Tim: That’s a refrain that I’ve seen out there multiple times as I advocated for free public higher education.

I tell people that when fighting for this country, I got put in some really bad situations that no one should be put in. People shouldn’t have to risk their lives so they can have access to higher education.

The system rewarded me because I risked my life for it, but education is a human right. You’re investing in your citizens when you give them the right to an education. It’s very simple stuff, and I don’t understand why we haven’t figured that out as a country.

There are people who come out of combat who are human husks. How many thousands of people who signed up to get free college are dead now?

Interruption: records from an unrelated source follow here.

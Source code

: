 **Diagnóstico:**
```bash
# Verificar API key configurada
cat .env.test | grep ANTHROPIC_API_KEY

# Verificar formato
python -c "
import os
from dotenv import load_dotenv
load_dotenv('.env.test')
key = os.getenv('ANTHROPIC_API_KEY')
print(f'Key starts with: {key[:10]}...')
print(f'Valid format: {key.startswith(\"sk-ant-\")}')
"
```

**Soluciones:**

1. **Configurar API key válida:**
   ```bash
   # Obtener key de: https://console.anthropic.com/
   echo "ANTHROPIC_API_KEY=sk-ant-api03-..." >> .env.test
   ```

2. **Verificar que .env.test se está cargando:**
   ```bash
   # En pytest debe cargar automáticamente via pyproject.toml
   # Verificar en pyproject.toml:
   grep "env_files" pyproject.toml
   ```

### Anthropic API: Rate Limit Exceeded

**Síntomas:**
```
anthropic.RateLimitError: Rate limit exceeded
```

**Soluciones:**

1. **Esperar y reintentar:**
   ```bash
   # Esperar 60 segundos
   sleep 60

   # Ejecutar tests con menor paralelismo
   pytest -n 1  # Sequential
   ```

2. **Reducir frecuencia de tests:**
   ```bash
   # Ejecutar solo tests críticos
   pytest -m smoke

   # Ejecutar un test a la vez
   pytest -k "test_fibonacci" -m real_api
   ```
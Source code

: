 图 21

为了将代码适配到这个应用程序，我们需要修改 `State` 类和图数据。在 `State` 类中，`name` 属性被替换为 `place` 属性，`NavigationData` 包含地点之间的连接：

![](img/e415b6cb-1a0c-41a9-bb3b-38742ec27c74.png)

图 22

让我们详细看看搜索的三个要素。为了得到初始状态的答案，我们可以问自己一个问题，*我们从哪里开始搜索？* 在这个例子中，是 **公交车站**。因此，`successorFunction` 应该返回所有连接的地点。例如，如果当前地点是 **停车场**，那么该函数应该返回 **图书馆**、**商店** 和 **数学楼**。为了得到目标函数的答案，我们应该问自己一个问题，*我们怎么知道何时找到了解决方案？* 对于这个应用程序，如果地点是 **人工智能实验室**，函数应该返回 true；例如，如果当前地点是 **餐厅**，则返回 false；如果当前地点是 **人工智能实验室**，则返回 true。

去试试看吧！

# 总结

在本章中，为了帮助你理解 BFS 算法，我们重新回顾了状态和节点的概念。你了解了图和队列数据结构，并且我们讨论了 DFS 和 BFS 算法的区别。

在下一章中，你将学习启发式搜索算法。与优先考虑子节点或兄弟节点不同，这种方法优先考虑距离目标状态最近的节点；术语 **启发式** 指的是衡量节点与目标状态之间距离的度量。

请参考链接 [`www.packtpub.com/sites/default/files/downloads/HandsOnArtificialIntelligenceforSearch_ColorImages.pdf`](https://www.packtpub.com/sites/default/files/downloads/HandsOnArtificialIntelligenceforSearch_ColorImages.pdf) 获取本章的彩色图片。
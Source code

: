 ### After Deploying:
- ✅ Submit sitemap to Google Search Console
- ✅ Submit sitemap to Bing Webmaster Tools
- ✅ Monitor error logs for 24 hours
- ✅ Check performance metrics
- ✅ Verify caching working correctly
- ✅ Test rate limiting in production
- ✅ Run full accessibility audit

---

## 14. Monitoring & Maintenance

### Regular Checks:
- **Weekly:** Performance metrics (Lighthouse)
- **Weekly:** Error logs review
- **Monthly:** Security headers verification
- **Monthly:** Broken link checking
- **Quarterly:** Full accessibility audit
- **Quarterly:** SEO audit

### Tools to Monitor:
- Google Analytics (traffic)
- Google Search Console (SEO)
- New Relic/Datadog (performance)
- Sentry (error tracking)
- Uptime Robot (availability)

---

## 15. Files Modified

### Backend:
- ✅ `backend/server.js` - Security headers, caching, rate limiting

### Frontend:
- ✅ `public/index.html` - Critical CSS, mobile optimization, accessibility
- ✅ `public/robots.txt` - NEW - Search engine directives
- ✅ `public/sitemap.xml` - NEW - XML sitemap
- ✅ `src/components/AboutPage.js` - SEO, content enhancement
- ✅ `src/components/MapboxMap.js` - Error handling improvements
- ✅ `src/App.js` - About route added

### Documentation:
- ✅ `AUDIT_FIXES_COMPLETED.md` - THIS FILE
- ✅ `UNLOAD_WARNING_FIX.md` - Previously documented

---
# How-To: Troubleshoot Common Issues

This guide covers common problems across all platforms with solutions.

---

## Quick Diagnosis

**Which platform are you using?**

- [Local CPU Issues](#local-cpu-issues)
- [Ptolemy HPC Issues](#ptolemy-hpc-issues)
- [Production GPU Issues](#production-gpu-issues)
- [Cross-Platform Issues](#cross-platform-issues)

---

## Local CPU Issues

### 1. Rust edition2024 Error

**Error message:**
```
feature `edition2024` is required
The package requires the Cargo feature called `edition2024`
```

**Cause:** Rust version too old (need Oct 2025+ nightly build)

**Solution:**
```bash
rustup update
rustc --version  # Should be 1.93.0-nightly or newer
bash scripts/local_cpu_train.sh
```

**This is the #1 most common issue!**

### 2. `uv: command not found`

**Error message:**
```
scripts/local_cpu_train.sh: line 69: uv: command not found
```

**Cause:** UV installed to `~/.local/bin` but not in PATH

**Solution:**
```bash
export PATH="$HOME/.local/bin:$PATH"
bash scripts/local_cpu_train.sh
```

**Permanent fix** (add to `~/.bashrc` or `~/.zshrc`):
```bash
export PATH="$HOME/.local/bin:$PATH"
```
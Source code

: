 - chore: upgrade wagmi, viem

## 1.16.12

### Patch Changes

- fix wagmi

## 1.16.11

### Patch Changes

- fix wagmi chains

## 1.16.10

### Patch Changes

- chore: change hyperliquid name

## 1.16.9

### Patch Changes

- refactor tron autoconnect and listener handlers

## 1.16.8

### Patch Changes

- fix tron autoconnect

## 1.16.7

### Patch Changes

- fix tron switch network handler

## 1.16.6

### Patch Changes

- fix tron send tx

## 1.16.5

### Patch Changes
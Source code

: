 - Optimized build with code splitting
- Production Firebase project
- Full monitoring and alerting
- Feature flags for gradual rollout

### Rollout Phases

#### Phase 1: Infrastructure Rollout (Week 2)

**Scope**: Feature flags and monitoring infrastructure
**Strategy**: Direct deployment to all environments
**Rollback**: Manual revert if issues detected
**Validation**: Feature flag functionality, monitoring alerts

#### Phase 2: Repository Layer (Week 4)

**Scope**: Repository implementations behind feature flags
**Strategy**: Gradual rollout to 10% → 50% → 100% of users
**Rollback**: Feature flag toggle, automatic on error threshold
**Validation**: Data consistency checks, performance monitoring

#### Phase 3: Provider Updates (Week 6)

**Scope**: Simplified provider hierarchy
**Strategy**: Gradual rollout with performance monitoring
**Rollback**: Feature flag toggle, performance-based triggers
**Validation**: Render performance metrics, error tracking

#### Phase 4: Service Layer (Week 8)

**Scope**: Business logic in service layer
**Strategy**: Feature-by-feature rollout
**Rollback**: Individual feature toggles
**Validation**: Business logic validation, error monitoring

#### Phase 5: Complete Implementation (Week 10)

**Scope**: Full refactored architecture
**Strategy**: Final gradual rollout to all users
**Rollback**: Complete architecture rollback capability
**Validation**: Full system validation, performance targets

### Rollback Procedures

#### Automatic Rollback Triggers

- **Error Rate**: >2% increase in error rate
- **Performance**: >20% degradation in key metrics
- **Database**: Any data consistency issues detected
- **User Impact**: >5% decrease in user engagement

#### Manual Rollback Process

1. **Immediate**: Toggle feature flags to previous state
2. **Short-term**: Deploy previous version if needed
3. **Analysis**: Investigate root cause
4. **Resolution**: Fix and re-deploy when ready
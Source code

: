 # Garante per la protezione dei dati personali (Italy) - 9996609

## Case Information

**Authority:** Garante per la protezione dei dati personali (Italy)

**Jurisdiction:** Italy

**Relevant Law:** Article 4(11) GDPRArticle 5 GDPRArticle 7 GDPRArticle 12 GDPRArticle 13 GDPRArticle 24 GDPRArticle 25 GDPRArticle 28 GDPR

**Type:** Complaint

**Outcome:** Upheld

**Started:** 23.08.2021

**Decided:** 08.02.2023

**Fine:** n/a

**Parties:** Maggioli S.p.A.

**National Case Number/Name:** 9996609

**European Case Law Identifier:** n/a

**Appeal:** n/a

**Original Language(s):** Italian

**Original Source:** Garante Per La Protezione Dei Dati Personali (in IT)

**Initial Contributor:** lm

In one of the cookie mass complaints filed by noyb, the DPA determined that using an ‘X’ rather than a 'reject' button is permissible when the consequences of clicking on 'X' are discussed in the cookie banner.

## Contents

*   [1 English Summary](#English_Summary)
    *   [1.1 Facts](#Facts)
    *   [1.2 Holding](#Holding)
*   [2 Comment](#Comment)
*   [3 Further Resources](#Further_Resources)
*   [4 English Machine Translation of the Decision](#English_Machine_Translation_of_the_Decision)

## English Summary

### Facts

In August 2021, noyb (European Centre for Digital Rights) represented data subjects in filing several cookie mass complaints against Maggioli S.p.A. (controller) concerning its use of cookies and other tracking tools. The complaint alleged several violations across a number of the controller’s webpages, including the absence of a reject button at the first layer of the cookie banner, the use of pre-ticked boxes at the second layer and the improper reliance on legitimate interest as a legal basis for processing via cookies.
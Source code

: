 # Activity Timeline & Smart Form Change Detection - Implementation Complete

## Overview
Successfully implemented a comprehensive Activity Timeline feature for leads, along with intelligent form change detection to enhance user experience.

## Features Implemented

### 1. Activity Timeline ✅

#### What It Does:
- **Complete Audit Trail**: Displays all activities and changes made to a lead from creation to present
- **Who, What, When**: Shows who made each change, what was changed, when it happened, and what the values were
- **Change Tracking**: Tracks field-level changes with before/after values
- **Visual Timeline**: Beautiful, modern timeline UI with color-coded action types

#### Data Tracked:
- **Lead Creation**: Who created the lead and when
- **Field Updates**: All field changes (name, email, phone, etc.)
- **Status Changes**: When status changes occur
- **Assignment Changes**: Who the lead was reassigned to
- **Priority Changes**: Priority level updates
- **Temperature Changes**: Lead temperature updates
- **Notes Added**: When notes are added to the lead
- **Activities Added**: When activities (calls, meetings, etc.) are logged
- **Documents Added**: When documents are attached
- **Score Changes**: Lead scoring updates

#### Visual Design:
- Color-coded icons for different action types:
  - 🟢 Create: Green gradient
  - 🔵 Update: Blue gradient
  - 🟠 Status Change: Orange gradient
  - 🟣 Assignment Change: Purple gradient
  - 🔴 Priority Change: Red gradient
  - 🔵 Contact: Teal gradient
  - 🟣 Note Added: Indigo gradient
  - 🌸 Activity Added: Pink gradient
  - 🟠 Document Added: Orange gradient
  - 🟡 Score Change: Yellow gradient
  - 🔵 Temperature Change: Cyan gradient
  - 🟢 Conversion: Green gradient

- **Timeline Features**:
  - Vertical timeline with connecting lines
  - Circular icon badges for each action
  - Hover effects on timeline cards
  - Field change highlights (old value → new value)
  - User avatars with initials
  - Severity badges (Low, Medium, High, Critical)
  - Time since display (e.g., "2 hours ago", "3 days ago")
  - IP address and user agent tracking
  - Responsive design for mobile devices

We live in the richest country in the world, and we could choose to empower Americans and invest in them.

I don’t understand why the richest country in the world does not have this shit figured out. I mean, there’s lots of reasons for it, but I just get so angry about it.

Natalia: So we were talking earlier about how there’s lots of young men in the military, and how that determines a lot of things. In this interview with Task & Purpose’s Adam Linehan we also discussed age, and how a lot of these young guys, for what it’s worth, are not going to get radicalized by the current administration and are not going to want to let Trump use the military against the American people. But I think we can all see someone like Steve Bannon just itching for that. Do you have any thoughts on that? Is this a possibility under Trump?

Tim: Well it didn’t take long for Homeland Security to go after undocumented immigrants under Trump, did it? And it could be a trial balloon — like, “How much will the American public be willing to take?”

I’m a pretty positive person, but I’m also a realist, and the young enlisted guys? They can be impressionable. And it doesn’t help that, like I said, a lot of people who have been in the military for a long time can feel isolated from the general public. It’s difficult with no cross-dialogue, no moderating influence, and people creating their own bubbles.

In my old unit, Fox News was always playing at the battalion headquarters. I see the same people who were my superiors just Breitbarting it up on Facebook right now.

So I’m not super hopeful. Maybe I’m hopeful on a regional basis. I don’t have a good read on what might happen, but I think that whatever happens would be very different from place to place.

I think Trump might try to turn the military [against the American people] if he comes close to being impeached.

And impeachment doesn’t necessarily mean the end of his presidency, but that there are legal clouds gathering above his head. Even though our system is slow, it does eventually process these things. Should Trump realize he might get booted from the White House, he could turn aggressive. But I think by that point the people on his side would also be like rats leaving a sinking ship.

Natalia: There is a lot of indication that Trump wants a war. He’s like a little boy who thinks its all a big game, and the military is his big boy toy. What do you think renewed armed conflict would look like under Trump?

Tim: I don’t think we’re headed into a new World War or anything like that. Like with Russia — it’s in the Trump administration’s interests to placate them, because of business interests.

But he’s itching to be a wartime president. Maybe [an attack on] North Korea? Maybe lots of limited strikes all over the place?

But [the Trump administration] also has a lot of turnover, and maybe that turnover will continue, and the chaotic shitshow will continue.

I mean, who’s really advising him on these issues? People like Jared Kushner? God, just think about it.

The bottom line is that they’re trying to run this government like a business, so they’ll do whatever is good for their business interests. Maybe they’ll just keep launching fucking Tomahawks for show.